• [EXERCISE MATERIALS]
=== Begin Enclosure ===
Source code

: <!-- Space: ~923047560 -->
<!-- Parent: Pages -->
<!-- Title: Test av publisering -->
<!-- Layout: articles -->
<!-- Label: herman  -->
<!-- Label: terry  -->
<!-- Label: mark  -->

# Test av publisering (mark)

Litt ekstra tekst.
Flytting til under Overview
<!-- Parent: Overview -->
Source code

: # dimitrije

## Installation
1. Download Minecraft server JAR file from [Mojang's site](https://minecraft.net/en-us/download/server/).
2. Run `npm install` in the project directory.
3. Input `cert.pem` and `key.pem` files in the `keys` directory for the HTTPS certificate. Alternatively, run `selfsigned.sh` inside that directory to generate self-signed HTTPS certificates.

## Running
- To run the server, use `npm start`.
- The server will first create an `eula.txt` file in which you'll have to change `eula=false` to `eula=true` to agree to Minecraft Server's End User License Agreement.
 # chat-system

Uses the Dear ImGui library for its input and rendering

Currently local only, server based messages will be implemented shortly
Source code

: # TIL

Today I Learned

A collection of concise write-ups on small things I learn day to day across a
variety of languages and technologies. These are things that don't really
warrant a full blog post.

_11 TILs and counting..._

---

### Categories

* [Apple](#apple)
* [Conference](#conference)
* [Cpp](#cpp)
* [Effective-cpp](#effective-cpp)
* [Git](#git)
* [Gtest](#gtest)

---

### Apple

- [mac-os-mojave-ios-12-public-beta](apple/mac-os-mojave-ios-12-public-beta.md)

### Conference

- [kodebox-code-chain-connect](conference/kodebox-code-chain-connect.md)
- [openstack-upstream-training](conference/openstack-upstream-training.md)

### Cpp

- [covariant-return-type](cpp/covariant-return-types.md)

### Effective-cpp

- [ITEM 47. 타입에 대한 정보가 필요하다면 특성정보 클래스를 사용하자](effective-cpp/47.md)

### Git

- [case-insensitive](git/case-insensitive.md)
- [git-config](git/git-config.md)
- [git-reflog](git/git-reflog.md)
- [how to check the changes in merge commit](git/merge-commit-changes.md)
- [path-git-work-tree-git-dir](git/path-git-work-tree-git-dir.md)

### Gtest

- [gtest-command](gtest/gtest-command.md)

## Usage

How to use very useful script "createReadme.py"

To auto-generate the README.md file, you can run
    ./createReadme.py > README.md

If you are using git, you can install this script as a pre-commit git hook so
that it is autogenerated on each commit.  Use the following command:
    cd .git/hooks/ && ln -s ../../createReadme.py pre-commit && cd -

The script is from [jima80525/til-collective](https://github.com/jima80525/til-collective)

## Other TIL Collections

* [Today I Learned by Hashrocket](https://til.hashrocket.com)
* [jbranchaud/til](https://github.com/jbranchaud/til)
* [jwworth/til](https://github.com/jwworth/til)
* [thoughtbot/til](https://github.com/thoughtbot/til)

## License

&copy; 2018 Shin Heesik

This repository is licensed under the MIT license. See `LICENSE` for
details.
=== End Enclosure ===
• [YOUR TASK] The response should consist of the entries above, retyped exactly.

• [EXERCISE RESPONSE]
Source code

: <!-- Space: ~923047560 -->
<!-- Parent: Pages -->
<!-- Title: Test av publisering -->
<!-- Layout: articles -->
<!-- Label: herman  -->
<!-- Label: terry  -->
<!-- Label: mark  -->

# Test av publisering (mark)

Litt ekstra tekst.
Flytting til under Overview
<!-- Parent: Overview -->
Source code

: # dimitrije

## Installation
1. Download Minecraft server JAR file from [Mojang's site](https://minecraft.net/en-us/download/server/).
2. Run `npm install` in the project directory.
3. Input `cert.pem` and `key.pem` files in the `keys` directory for the HTTPS certificate. Alternatively, run `selfsigned.sh` inside that directory to generate self-signed HTTPS certificates.

## Running
- To run the server, use `npm start`.
- The server will first create an `eula.txt` file in which you'll have to change `eula=false` to `eula=true` to agree to Minecraft Server's End User License Agreement.
 # chat-system

Uses the Dear ImGui library for its input and rendering

Currently local only, server based messages will be implemented shortly
Source code

: # TIL

Today I Learned

A collection of concise write-ups on small things I learn day to day across a
variety of languages and technologies. These are things that don't really
warrant a full blog post.

_11 TILs and counting..._

---

### Categories

* [Apple](#apple)
* [Conference](#conference)
* [Cpp](#cpp)
* [Effective-cpp](#effective-cpp)
* [Git](#git)
* [Gtest](#gtest)

---

### Apple

- [mac-os-mojave-ios-12-public-beta](apple/mac-os-mojave-ios-12-public-beta.md)

### Conference

- [kodebox-code-chain-connect](conference/kodebox-code-chain-connect.md)
- [openstack-upstream-training](conference/openstack-upstream-training.md)

### Cpp

- [covariant-return-type](cpp/covariant-return-types.md)

### Effective-cpp

- [ITEM 47. 타입에 대한 정보가 필요하다면 특성정보 클래스를 사용하자](effective-cpp/47.md)

### Git

- [case-insensitive](git/case-insensitive.md)
- [git-config](git/git-config.md)
- [git-reflog](git/git-reflog.md)
- [how to check the changes in merge commit](git/merge-commit-changes.md)
- [path-git-work-tree-git-dir](git/path-git-work-tree-git-dir.md)

### Gtest

- [gtest-command](gtest/gtest-command.md)

## Usage

How to use very useful script "createReadme.py"

To auto-generate the README.md file, you can run
    ./createReadme.py > README.md

If you are using git, you can install this script as a pre-commit git hook so
that it is autogenerated on each commit.  Use the following command:
    cd .git/hooks/ && ln -s ../../createReadme.py pre-commit && cd -

The script is from [jima80525/til-collective](https://github.com/jima80525/til-collective)

## Other TIL Collections

* [Today I Learned by Hashrocket](https://til.hashrocket.com)
* [jbranchaud/til](https://github.com/jbranchaud/til)
* [jwworth/til](https://github.com/jwworth/til)
* [thoughtbot/til](https://github.com/thoughtbot/til)

## License

&copy; 2018 Shin Heesik

This repository is licensed under the MIT license. See `LICENSE` for
details.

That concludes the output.